### Aim of the exercise:
Scan the entries below and extract each line with the word "Zettelkasten" in it.

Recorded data
__________
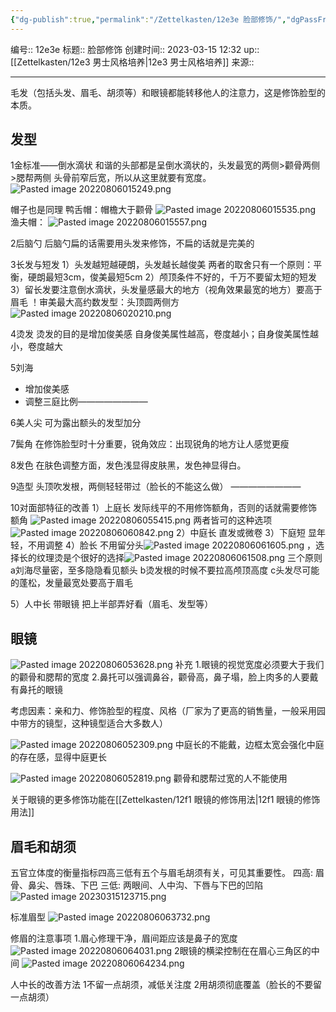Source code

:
 ```yaml
---
{"dg-publish":true,"permalink":"/Zettelkasten/12e3e 脸部修饰/","dgPassFrontmatter":true}
---
```


编号:: 12e3e
标题:: 脸部修饰
创建时间:: 2023-03-15 12:32
up:: [[Zettelkasten/12e3 男士风格培养\|12e3 男士风格培养]]
来源:: 

---
毛发（包括头发、眉毛、胡须等）和眼镜都能转移他人的注意力，这是修饰脸型的本质。

## 发型
1金标准——倒水滴状
和谐的头部都是呈倒水滴状的，头发最宽的两侧>颧骨两侧>腮帮两侧
头骨前窄后宽，所以从这里就要有宽度。
![Pasted image 20220806015249.png](/img/user/attachment/Pasted%20image%2020220806015249.png)

帽子也是同理
鸭舌帽：帽檐大于颧骨
![Pasted image 20220806015535.png](/img/user/attachment/Pasted%20image%2020220806015535.png)
渔夫帽：
![Pasted image 20220806015557.png](/img/user/attachment/Pasted%20image%2020220806015557.png)

2后脑勺
后脑勺扁的话需要用头发来修饰，不扁的话就是完美的

3长发与短发
1）头发越短越硬朗，头发越长越俊美
两者的取舍只有一个原则：平衡，硬朗最短3cm，俊美最短5cm
2）颅顶条件不好的，千万不要留太短的短发
3）留长发要注意倒水滴状，头发量感最大的地方（视角效果最宽的地方）要高于眉毛
！审美最大高约数发型：头顶圆两侧方
![Pasted image 20220806020210.png](/img/user/attachment/Pasted%20image%2020220806020210.png)

4烫发
烫发的目的是增加俊美感
自身俊美属性越高，卷度越小；自身俊美属性越小，卷度越大

5刘海
- 增加俊美感
- 调整三庭比例————————
 
6美人尖
可为露出额头的发型加分

7鬓角
在修饰脸型时十分重要，锐角效应：出现锐角的地方让人感觉更瘦

8发色
在肤色调整方面，发色浅显得皮肤黑，发色神显得白。

9造型
头顶吹发根，两侧轻轻带过（脸长的不能这么做）
————————

10对面部特征的改善
1）上庭长
发际线平的不用修饰额角，否则的话就需要修饰额角
![Pasted image 20220806055415.png](/img/user/attachment/Pasted%20image%2020220806055415.png)
两者皆可的这种选项
![Pasted image 20220806060842.png](/img/user/attachment/Pasted%20image%2020220806060842.png)
2）中庭长 
直发或微卷
3）下庭短
显年轻，不用调整
4）脸长
不用留分头![Pasted image 20220806061605.png](/img/user/attachment/Pasted%20image%2020220806061605.png)
，选择长的纹理烫是个很好的选择![Pasted image 20220806061508.png](/img/user/attachment/Pasted%20image%2020220806061508.png)
三个原则
a刘海尽量密，至多隐隐看见额头
b烫发根的时候不要拉高颅顶高度
c头发尽可能的蓬松，发量最宽处要高于眉毛

5）人中长
带眼镜
把上半部弄好看（眉毛、发型等）

## 眼镜
![Pasted image 20220806053628.png](/img/user/attachment/Pasted%20image%2020220806053628.png)
补充
1.眼镜的视觉宽度必须要大于我们的颧骨和腮帮的宽度
2.鼻托可以强调鼻谷，颧骨高，鼻子塌，脸上肉多的人要戴有鼻托的眼镜

考虑因素：亲和力、修饰脸型的程度、风格（厂家为了更高的销售量，一般采用园中带方的镜型，这种镜型适合大多数人）

![Pasted image 20220806052309.png](/img/user/attachment/Pasted%20image%2020220806052309.png)
中庭长的不能戴，边框太宽会强化中庭的存在感，显得中庭更长

![Pasted image 20220806052819.png](/img/user/attachment/Pasted%20image%2020220806052819.png)
颧骨和腮帮过宽的人不能使用

关于眼镜的更多修饰功能在[[Zettelkasten/12f1 眼镜的修饰用法\|12f1 眼镜的修饰用法]]

## 眉毛和胡须
五官立体度的衡量指标四高三低有五个与眉毛胡须有关，可见其重要性。
四高:
眉骨、鼻尖、唇珠、下巴
三低:
两眼间、人中沟、下唇与下巴的凹陷
![Pasted image 20230315123715.png](/img/user/attachment/Pasted%20image%2020230315123715.png)

标准眉型
![Pasted image 20220806063732.png](/img/user/attachment/Pasted%20image%2020220806063732.png)

修眉的注意事项
1.眉心修理干净，眉间距应该是鼻子的宽度
![Pasted image 20220806064031.png](/img/user/attachment/Pasted%20image%2020220806064031.png)
2眼镜的横梁控制在在眉心三角区的中间
![Pasted image 20220806064234.png](/img/user/attachment/Pasted%20image%2020220806064234.png)

人中长的改善方法
1不留一点胡须，减低关注度
2用胡须彻底覆盖（脸长的不要留一点胡须）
__________
### Output below:
{"dg-publish":true,"permalink":"/Zettelkasten/12e3e 脸部修饰/","dgPassFrontmatter":true}
up:: [[Zettelkasten/12e3 男士风格培养\|12e3 男士风格培养]]
关于眼镜的更多修饰功能在[[Zettelkasten/12f1 眼镜的修饰用法\|12f1 眼镜的修饰用法]]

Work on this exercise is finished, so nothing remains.